Zinc is an essential trace element crucial for growth and development and plays a significant role in male reproductive function. The aim of this study was explore the mechanism of male reproductive damage caused by different degrees of zinc deficiency. Thirty male ICR mice were randomly assigned to three groups: zinc-normal diet group (ZN, n = 10, Zn content = 30 mg/kg), low zinc-deficiency diet group (LZD, n = 10, Zn content = 15 mg/kg), and high zinc-deficiency diet group (HZD, n = 10, Zn content = 7.5 mg/kg). The mice were maintained for 8 weeks. At the end of the experiment, they were sacrificed, and their blood, testicular, and epididymal tissues were collected for further study.
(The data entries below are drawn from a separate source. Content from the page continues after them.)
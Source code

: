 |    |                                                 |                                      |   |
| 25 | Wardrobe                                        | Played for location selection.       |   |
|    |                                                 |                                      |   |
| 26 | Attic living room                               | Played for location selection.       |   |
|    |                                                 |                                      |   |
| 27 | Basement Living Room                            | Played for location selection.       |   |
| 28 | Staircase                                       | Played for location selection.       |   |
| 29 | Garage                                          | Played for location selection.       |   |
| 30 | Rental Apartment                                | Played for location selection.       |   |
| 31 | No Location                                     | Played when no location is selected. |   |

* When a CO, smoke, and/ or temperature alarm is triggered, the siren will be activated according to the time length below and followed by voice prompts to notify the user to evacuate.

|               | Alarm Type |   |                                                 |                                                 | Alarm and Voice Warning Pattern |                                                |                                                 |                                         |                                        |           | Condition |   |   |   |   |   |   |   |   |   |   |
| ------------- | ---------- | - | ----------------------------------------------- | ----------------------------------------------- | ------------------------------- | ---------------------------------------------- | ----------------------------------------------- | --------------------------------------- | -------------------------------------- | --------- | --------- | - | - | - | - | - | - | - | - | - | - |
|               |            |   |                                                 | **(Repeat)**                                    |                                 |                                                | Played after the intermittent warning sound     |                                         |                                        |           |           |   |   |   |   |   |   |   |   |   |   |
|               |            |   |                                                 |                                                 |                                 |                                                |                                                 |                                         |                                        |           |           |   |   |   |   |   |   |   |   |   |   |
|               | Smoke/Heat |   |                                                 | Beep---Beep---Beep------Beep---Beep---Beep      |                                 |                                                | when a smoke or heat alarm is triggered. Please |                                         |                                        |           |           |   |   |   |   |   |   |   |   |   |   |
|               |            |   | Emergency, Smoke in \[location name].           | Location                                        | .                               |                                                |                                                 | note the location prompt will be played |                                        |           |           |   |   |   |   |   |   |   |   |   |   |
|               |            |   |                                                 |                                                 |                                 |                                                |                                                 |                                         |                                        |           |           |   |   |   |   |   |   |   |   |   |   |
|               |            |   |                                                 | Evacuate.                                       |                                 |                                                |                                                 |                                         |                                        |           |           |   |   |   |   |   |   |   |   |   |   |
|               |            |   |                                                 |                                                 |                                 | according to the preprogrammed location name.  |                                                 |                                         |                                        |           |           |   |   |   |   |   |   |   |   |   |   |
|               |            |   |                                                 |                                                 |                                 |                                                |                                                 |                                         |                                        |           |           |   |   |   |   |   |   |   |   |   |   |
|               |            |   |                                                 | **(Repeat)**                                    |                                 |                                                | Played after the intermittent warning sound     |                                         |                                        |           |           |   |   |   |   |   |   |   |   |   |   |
Zinc-deficient diet led to weight loss, testicular structural disorder, decreased semen quality, imbalance of zinc homeostasis, and inflammatory damage in mice. Semen quality, testosterone, serum Zn, testicular tissue Zn, testicular free Zn ions, Zrt-, Irt-like protein8 (ZIP8), Zrt-, Irt-like protein5 (ZIP5), and interleukin-10 (IL-10) were significantly decreased; zinc transporter 4(ZnT4), NF-κB p65, P-NF-κB p65, NLRP3, Caspase-8, and Caspase-3 were significantly increased in both LZD and HZD group mice. While compared with the LZD group, Zrt-, Irt-like protein13 (ZIP13), TNF-α, NF-κB p65, P-NF-κB p65, NLRP3, Caspase-1, and GSDMD were significantly increased in the HZD group. Both low and high zinc-deficiency diets can disrupt zinc homeostasis in mice, leading to heightened inflammatory responses, the activation of the NF-κB pathway, and increased apoptosis in testicular cells. Notably, a high zinc-deficiency diet led to an up-regulation of ZIP13 expression, exacerbated inflammation, and induced testicular pyroptosis, resulting in more severe reproductive damage in male mice.